Friday, March 10, 2006

I visited Debub University this afternoon for a tour round the physics department. Debub means “south” in Amharic, and Debub Uni is a government institution that takes approx 1500 students from all over the country. After a chat with the Dean of Natural Sciences I was taken around by the Head of the Physics Dept and one of the senior lecturers, a retired physics professor from India. Some of the buildings are new and would look modern in the UK. The rest of my experience revealed a system that’s anything but modern. In fact, a better description would be of dedicated staff heroically struggling in a barely-functioning system with severe lack of resources and funding. The interior of the buildings is shabby, there is nothing on display on any of the wall spaces or in the corridors. The physics equipment store, for a Physics BSc programme of up to 40 students in each of the three years of the degree programme, was woefully lacking compared to a Physics Dept in a UK university. If the dept want to buy equipment, the order must go through the Ministry of Education (MoE) in Addis, which then goes through an international tendering process. The uni is not allowed to try and procure equipment directly from anyone. As a result it often takes months and can take YEARS to get simple pieces of standard, widely available equipment. There is no transparency and once the MoE bureaucrats receive the order it sometimes “disappears”. The teaching lab was quite nice but limited in equipment and with only a chalk board for lecturers to use. There are no PCs for students to use apart from two for use during their final year projects. The Natural Sciences library was reasonably well stocked with books, but the range is limited. An increasing number of books are photocopied, the university, like a lot of Ethiopian institutions, ignores copyright and quite right too. No research is conducted. All students live on campus in dormitories. No student study bedrooms here with en suite bathrooms! There are eight students to a room. There are none of the societies, clubs, bars, leisure facilities, etc you would find at a UK uni. In the evenings students are busy studying.

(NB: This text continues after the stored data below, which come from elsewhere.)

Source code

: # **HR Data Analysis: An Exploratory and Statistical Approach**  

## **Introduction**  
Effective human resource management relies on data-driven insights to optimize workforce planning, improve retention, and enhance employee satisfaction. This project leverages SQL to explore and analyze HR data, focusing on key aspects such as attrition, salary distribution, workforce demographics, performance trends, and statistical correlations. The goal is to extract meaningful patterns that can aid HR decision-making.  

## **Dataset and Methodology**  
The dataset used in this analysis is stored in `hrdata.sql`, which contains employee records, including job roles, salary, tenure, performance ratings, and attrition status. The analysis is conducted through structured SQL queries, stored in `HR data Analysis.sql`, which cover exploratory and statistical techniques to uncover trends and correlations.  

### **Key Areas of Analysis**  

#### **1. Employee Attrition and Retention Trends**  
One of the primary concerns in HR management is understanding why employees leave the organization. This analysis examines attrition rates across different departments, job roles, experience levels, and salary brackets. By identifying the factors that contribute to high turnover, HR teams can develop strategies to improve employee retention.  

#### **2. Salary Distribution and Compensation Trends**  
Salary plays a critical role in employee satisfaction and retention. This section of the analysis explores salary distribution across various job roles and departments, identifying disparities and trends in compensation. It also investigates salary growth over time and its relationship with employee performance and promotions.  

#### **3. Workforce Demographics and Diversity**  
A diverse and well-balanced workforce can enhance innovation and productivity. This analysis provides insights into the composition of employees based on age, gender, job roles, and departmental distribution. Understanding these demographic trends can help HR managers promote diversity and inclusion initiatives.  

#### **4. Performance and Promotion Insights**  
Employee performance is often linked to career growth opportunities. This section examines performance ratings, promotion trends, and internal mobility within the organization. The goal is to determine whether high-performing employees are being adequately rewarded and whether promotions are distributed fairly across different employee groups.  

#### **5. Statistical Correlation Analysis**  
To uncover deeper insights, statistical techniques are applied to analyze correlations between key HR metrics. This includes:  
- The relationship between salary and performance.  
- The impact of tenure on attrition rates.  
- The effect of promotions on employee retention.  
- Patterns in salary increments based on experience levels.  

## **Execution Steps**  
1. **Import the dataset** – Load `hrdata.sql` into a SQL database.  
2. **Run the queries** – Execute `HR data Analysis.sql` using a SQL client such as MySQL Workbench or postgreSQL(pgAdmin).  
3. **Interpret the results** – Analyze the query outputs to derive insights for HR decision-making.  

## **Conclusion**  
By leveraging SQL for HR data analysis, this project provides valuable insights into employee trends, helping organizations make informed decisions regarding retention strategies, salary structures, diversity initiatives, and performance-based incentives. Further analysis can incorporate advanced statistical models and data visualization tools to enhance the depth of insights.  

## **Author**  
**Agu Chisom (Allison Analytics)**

All Ethiopians understand that the only chance they have of living a reasonable life is through being highly educated. Even then, their choices are very limited. Most physics graduates end up as school teachers because there are no jobs for their skills. I keep being reminded that the majority of people here do not have choices of what they do with their lives. Most people in teaching are not there through choice. My life in the UK is a life full of choices and opportunities. Most of the time, I’m either not aware of the choices I have available or I take them all for granted. Today I feel angry. There are so many problems here. Government inefficiency is just one of many.